The set design and buildings were heavily influenced by visual futurist, Syd Mead, who perfectly captures the heavily industrial environment of the city resulting in an aesthetically monstrous but stunning spectacle. JF Sebastian’s (William Sanderson) home, “The Bradbury”, is full of staggering metal frameworks, with water leaking from the ceiling that grants the place an abandoned and forlorn mood. It was shot mostly at night accompanied by rain and smoke, entirely appropriate for a city fatigued by mass production of natural resources and producing giant wealth, only for its inhabitants to live impoverished lives. It is as if the very pavements of the street breathe monoxide. An atmosphere of hopelessness and death are integral for this film, as the overarching theme of life and death would lose its value – undoubtedly intended by Ridley Scott who was probably feeling this way himself after losing his brother to cancer.
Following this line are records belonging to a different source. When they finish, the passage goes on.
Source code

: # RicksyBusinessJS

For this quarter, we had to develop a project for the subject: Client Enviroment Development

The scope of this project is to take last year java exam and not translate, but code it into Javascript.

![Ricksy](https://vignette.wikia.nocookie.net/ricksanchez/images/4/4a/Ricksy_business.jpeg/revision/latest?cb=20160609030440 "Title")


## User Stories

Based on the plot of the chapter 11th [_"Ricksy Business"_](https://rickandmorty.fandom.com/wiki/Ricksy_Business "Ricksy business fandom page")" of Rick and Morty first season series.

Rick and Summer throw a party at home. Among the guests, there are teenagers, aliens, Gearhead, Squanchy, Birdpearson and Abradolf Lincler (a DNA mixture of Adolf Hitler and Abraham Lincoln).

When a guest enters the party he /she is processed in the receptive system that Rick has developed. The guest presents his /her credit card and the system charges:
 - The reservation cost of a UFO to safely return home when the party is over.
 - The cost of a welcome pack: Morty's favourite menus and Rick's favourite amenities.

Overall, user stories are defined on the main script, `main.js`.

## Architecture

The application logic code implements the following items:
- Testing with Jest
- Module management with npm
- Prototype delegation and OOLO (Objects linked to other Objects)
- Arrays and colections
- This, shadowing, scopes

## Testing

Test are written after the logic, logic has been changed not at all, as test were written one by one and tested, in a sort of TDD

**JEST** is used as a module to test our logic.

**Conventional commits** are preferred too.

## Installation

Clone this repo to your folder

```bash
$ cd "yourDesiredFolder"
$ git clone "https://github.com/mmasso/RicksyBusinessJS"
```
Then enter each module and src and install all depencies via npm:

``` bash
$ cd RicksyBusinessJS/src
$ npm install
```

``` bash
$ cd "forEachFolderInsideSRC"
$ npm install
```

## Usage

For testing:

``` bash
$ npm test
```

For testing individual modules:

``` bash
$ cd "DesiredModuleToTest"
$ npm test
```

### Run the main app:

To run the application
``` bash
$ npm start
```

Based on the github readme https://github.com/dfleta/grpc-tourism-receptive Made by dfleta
What is astonishing about this film is how it feels brand new every time you watch it, a signature way of telling a regular film from a masterpiece and that is what this film is - a masterpiece. It is brilliantly acted, written, directed and crafted. Every seen is packed with detail, with every inch of street and every extra in the background having their own unique features. Ridley Scott never ceases to amaze not just with what we see on the screen, but the powerful messages behind it.
The whole lesson of the film is that when your mind is imprisoned, committing organized violence against sentient beings; synthetic or not, becomes a mundane activity when you realize you have been conditioned for the longest time that replicants are not real people, and therefore less deserving of life. One man realized that occupational killing had become an intrinsic part of his identity. Ironically, he comes to value all life more, the more time he spends with the artificial beings.
Ridley Scott creates a world where everywhere you look, there is a disregard for life and everything is slowly dying. I am in no doubts about the pain he was in at the time of shooting, and I am also in no doubts about the inevitable, self-inflicted developments that lie ahead, as long as the great minds continue to pave the way not to a better world but a dystopia. Perhaps a dystopia like the one we see in “Blade Runner”?